**PROVIDED MATERIAL:**

——————————

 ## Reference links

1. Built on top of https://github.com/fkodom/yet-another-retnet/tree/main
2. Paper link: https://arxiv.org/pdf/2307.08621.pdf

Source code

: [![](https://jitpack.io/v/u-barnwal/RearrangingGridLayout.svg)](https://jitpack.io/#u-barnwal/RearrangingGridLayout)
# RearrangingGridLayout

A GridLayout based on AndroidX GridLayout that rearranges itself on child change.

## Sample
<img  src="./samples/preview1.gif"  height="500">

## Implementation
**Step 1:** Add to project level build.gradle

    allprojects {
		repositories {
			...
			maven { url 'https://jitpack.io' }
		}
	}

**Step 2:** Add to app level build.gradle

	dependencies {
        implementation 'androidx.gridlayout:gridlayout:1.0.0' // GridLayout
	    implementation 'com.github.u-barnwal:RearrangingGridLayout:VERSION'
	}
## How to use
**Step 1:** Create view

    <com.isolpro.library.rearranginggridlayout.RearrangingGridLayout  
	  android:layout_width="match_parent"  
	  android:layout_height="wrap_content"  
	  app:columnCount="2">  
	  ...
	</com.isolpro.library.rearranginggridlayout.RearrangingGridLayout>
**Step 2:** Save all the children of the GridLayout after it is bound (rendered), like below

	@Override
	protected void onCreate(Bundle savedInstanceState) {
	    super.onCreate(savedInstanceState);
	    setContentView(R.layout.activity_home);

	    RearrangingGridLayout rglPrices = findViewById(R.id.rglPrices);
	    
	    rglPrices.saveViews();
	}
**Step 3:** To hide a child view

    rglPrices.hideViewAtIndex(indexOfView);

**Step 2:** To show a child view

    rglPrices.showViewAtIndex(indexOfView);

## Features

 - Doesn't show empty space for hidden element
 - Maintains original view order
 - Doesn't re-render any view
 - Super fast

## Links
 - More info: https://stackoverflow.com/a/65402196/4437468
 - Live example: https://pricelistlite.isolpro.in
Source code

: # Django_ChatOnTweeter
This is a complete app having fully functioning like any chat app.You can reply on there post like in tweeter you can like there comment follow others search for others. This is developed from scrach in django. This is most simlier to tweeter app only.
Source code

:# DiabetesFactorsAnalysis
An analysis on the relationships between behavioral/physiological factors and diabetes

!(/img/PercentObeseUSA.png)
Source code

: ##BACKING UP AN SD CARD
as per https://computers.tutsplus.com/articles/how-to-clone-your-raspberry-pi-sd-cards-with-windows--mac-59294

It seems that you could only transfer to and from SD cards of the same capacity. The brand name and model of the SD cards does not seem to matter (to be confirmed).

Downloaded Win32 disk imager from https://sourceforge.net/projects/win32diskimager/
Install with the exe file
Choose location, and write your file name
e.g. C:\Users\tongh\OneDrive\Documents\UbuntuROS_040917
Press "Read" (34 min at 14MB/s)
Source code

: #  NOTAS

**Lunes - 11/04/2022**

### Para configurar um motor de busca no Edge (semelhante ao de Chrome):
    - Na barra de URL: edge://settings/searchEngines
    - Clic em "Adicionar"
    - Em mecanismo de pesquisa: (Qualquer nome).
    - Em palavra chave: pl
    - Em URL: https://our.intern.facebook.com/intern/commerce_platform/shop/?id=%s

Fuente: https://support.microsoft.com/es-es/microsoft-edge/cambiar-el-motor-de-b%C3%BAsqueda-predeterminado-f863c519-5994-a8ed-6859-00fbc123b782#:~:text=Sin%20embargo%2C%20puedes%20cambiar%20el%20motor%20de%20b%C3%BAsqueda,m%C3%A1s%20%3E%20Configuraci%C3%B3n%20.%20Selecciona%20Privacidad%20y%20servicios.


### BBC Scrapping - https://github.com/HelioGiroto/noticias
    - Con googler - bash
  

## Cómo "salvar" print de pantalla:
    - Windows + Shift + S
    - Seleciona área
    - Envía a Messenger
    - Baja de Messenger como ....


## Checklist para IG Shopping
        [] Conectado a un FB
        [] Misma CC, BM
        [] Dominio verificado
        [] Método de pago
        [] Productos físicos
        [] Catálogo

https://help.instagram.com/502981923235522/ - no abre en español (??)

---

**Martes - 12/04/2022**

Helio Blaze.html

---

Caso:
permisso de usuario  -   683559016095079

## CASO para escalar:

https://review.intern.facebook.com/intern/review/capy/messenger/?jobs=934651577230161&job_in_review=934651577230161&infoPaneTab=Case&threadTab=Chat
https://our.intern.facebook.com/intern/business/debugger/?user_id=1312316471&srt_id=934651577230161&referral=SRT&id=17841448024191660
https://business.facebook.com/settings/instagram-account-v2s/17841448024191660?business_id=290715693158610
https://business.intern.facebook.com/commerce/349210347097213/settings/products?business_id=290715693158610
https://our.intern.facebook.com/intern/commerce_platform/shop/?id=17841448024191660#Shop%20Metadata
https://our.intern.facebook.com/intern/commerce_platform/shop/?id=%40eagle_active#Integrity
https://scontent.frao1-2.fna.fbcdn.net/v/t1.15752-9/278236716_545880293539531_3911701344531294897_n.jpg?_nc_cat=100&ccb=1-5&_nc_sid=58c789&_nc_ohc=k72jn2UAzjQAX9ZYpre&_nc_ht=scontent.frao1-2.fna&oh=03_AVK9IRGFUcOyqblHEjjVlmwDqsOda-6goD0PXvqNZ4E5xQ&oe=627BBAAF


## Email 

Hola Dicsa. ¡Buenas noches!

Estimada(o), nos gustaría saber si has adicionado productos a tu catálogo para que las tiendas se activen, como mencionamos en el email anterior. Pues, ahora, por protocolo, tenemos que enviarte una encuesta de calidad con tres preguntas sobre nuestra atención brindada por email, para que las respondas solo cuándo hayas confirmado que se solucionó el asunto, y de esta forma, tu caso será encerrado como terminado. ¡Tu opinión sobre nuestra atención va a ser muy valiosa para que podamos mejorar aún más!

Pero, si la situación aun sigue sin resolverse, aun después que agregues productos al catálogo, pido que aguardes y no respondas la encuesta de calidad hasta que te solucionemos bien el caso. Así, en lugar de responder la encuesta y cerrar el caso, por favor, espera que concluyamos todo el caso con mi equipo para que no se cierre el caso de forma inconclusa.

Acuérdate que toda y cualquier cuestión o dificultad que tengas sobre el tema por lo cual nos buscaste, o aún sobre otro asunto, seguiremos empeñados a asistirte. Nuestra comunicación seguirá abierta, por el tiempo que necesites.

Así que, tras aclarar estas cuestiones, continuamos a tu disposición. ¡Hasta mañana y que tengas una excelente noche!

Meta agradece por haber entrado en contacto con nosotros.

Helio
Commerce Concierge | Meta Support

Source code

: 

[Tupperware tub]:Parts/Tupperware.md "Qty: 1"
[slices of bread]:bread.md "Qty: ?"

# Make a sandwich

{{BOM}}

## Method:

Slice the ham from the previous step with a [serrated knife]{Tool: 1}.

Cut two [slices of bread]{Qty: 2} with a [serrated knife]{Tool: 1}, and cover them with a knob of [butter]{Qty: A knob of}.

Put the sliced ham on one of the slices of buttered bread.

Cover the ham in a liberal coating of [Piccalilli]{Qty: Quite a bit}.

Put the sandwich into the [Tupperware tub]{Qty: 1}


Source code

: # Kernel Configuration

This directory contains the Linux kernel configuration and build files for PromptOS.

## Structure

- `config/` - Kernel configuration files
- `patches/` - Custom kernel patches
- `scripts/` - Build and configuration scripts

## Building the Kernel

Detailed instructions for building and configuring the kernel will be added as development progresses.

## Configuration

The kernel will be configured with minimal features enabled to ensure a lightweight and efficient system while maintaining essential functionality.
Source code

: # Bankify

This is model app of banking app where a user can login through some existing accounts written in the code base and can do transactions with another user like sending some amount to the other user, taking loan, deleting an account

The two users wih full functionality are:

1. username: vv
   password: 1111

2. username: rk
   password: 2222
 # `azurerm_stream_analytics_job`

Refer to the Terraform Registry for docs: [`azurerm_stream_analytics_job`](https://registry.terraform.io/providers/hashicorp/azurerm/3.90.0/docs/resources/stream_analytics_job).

——————————

**WORK TO BE COMPLETED:** Here the output must be the lines above from the line with "This is a complete" to the line with "It seems that", both included, duplicated word for word and nothing else.

**WRITTEN REPLY:**
This is a complete app having fully functioning like any chat app.You can reply on there post like in tweeter you can like there comment follow others search for others. This is developed from scrach in django. This is most simlier to tweeter app only.
Source code

:# DiabetesFactorsAnalysis
An analysis on the relationships between behavioral/physiological factors and diabetes

!(/img/PercentObeseUSA.png)
Source code

: ##BACKING UP AN SD CARD
as per https://computers.tutsplus.com/articles/how-to-clone-your-raspberry-pi-sd-cards-with-windows--mac-59294

It seems that you could only transfer to and from SD cards of the same capacity. The brand name and model of the SD cards does not seem to matter (to be confirmed).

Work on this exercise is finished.